One Story
Hombre de burro
There was something about the spandex. Of course the other parts were nice too: the lavender lace patches covering her breasts like translucent mosquito nets, or the silky triangle beginning at her belly button and going down to her pussy, occluding her navel, begging him to rub his cock against the delicate fabric until it was about to explode. Those parts were nice, right, but the thing that drove him crazy was the constricting grip of lycra across the various curvatures of her body. Nothing was better than turning her over, sliding a taut g-string to the side and fucking her like that, the spandex band rubbing against his cock as he went in and out of her in ecstasy. Even the pain of it, the rawness caused by friction against the fabric, held a kind of eroticism. Days later, rubbing vaseline on his dry and rashed cock, he would become aroused by the stinging sensation and rub one out like that, wincing at the pain as he orgasmed.
There was a piece she wore once in a while that was exclusively spandex: a web of inch-wide black bands covering her entire body like she was tangled in some type of trap. That piece got him going. He had a picture of her wearing it on his phone. When he traveled for work he would masturbate to it. This piece, the one she was wearing at this moment, was nice of course, but the other one was the best.
He was not sure if she’d brought the spandex web piece along with her for the trip. So far it had been all new pieces she had picked up for the special occasion––using his card, of course. He had been promoted. And so he hired her out for the weekend and brought her to Mexico City, where they had been doing not much more than fucking and drinking. She probably wouldn’t prefer the term “hired out” come to think of it. For one, it was inaccurate. He was the only one of her followers that ever met her in person and fucked her. Everyone else was restricted to purely online. So it wasn’t like she was a woman that could be hired out really. But he couldn’t think of a better term to describe it because he was, you know, paying her.
He pulled his cock out of her now and turned her over. He slapped his hand on her asscheek once, wasn’t satisfied with the sound, then did it again.

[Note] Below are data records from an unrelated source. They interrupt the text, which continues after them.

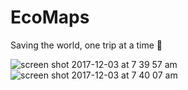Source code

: # EcoMaps
Saving the world, one trip at a time 🙏

![screen shot 2017-12-03 at 7 39 57 am](https://user-images.githubusercontent.com/32348009/34455396-633dd3ea-ed4c-11e7-8546-aef2f120fc2d.png)
![screen shot 2017-12-03 at 7 40 07 am](https://user-images.githubusercontent.com/32348009/34455415-d791ad16-ed4c-11e7-8f6f-3211b164a30c.png)
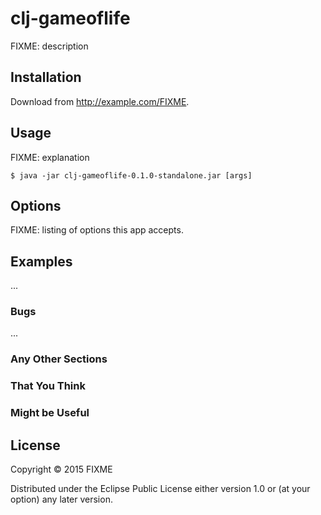 # clj-gameoflife

FIXME: description

## Installation

Download from http://example.com/FIXME.

## Usage

FIXME: explanation

    $ java -jar clj-gameoflife-0.1.0-standalone.jar [args]

## Options

FIXME: listing of options this app accepts.

## Examples

...

### Bugs

...

### Any Other Sections
### That You Think
### Might be Useful

## License

Copyright © 2015 FIXME

Distributed under the Eclipse Public License either version 1.0 or (at
your option) any later version.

He slid his cock into her and started fucking fast. She moaned and screamed; they were both drunk and being quite dramatic about the whole thing. He grabbed hold of her hair, bunched it up in his fist and focused on shoving his cock as deep into her as possible.
He had been married before this. Before her. Three years of marriage that just went kaput like everything else did. Which had been its own kind of devastation: the fact that even marriage wasn’t safe from the destructive forces of time. He wasn’t stupid. He knew time eroded all things. But he’d also always heard that marriages, if they were good ones, which he thought his was, would erode to reveal new things so you wouldn’t be too bothered about the whole eroding business. Not him. Not his marriage. His just eroded and then, one morning, before either of them got out of bed they just called it off. Like they were yawning through a simple weekend plan:
I think we should divorce.
Yeah. Well… yeah.
He told her he was about to cum. She instructed him to do so into her mouth. He pulled out of her and she quickly turned around and got to her knees. She spit on her hand and grabbed hold of his cock and stroked it until he orgasmed. It got all over her face. This was the happiest he’d been in five years probably. Maybe six.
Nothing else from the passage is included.